*TASK OBJECTIVE*. Look at the data below and print exactly the lines from its first line through the line with "- 查看一些演示如何使用 SAS"; the pictures stay out of the copy.
---*---
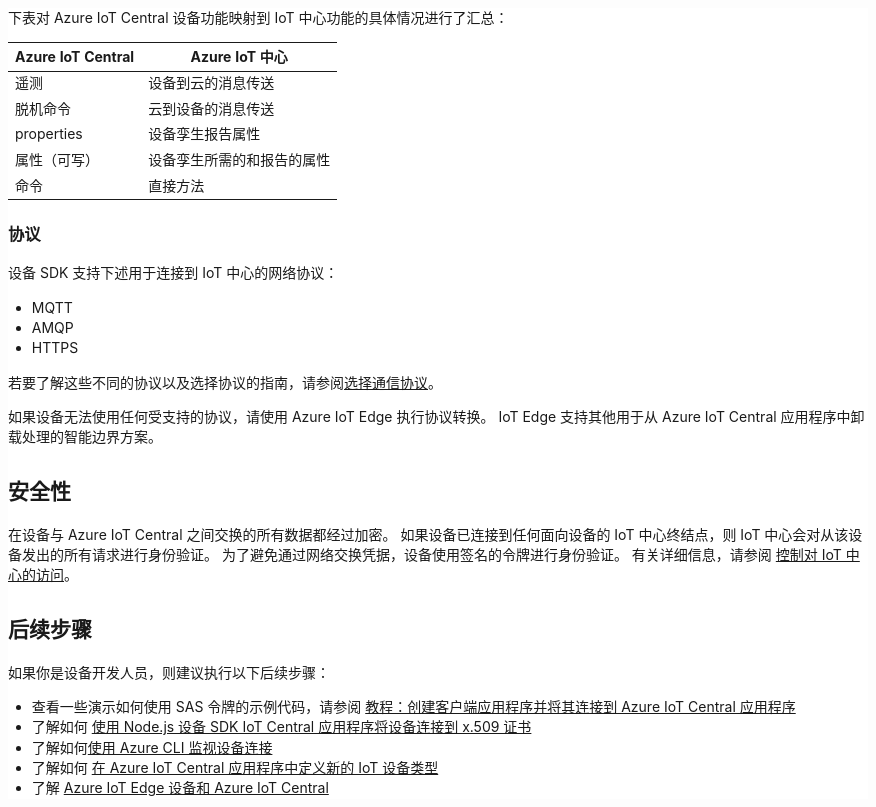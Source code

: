 下表对 Azure IoT Central 设备功能映射到 IoT 中心功能的具体情况进行了汇总：

| Azure IoT Central | Azure IoT 中心 |
| ----------- | ------- |
| 遥测 | 设备到云的消息传送 |
| 脱机命令 | 云到设备的消息传送 |
| properties | 设备孪生报告属性 |
| 属性（可写） | 设备孪生所需的和报告的属性 |
| 命令 | 直接方法 |

### <a name="protocols"></a>协议

设备 SDK 支持下述用于连接到 IoT 中心的网络协议：

- MQTT
- AMQP
- HTTPS

若要了解这些不同的协议以及选择协议的指南，请参阅[选择通信协议](../../iot-hub/iot-hub-devguide-protocols.md)。

如果设备无法使用任何受支持的协议，请使用 Azure IoT Edge 执行协议转换。 IoT Edge 支持其他用于从 Azure IoT Central 应用程序中卸载处理的智能边界方案。

## <a name="security"></a>安全性

在设备与 Azure IoT Central 之间交换的所有数据都经过加密。 如果设备已连接到任何面向设备的 IoT 中心终结点，则 IoT 中心会对从该设备发出的所有请求进行身份验证。 为了避免通过网络交换凭据，设备使用签名的令牌进行身份验证。 有关详细信息，请参阅 [控制对 IoT 中心的访问](../../iot-hub/iot-hub-devguide-security.md)。

## <a name="next-steps"></a>后续步骤

如果你是设备开发人员，则建议执行以下后续步骤：

- 查看一些演示如何使用 SAS 令牌的示例代码，请参阅 [教程：创建客户端应用程序并将其连接到 Azure IoT Central 应用程序](tutorial-connect-device.md)
- 了解如何 [使用 Node.js 设备 SDK IoT Central 应用程序将设备连接到 x.509 证书](how-to-connect-devices-x509.md)
- 了解如何[使用 Azure CLI 监视设备连接](./howto-monitor-devices-azure-cli.md)
- 了解如何 [在 Azure IoT Central 应用程序中定义新的 IoT 设备类型](./howto-set-up-template.md)
- 了解 [Azure IoT Edge 设备和 Azure IoT Central](./concepts-iot-edge.md)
---*---
*YOUR SOLUTION*.
Source code

: 下表对 Azure IoT Central 设备功能映射到 IoT 中心功能的具体情况进行了汇总：

| Azure IoT Central | Azure IoT 中心 |
| ----------- | ------- |
| 遥测 | 设备到云的消息传送 |
| 脱机命令 | 云到设备的消息传送 |
| properties | 设备孪生报告属性 |
| 属性（可写） | 设备孪生所需的和报告的属性 |
| 命令 | 直接方法 |

### <a name="protocols"></a>协议

设备 SDK 支持下述用于连接到 IoT 中心的网络协议：

- MQTT
- AMQP
- HTTPS

若要了解这些不同的协议以及选择协议的指南，请参阅[选择通信协议](../../iot-hub/iot-hub-devguide-protocols.md)。

如果设备无法使用任何受支持的协议，请使用 Azure IoT Edge 执行协议转换。 IoT Edge 支持其他用于从 Azure IoT Central 应用程序中卸载处理的智能边界方案。

## <a name="security"></a>安全性

在设备与 Azure IoT Central 之间交换的所有数据都经过加密。 如果设备已连接到任何面向设备的 IoT 中心终结点，则 IoT 中心会对从该设备发出的所有请求进行身份验证。 为了避免通过网络交换凭据，设备使用签名的令牌进行身份验证。 有关详细信息，请参阅 [控制对 IoT 中心的访问](../../iot-hub/iot-hub-devguide-security.md)。

## <a name="next-steps"></a>后续步骤

如果你是设备开发人员，则建议执行以下后续步骤：

- 查看一些演示如何使用 SAS 令牌的示例代码，请参阅 [教程：创建客户端应用程序并将其连接到 Azure IoT Central 应用程序](tutorial-connect-device.md)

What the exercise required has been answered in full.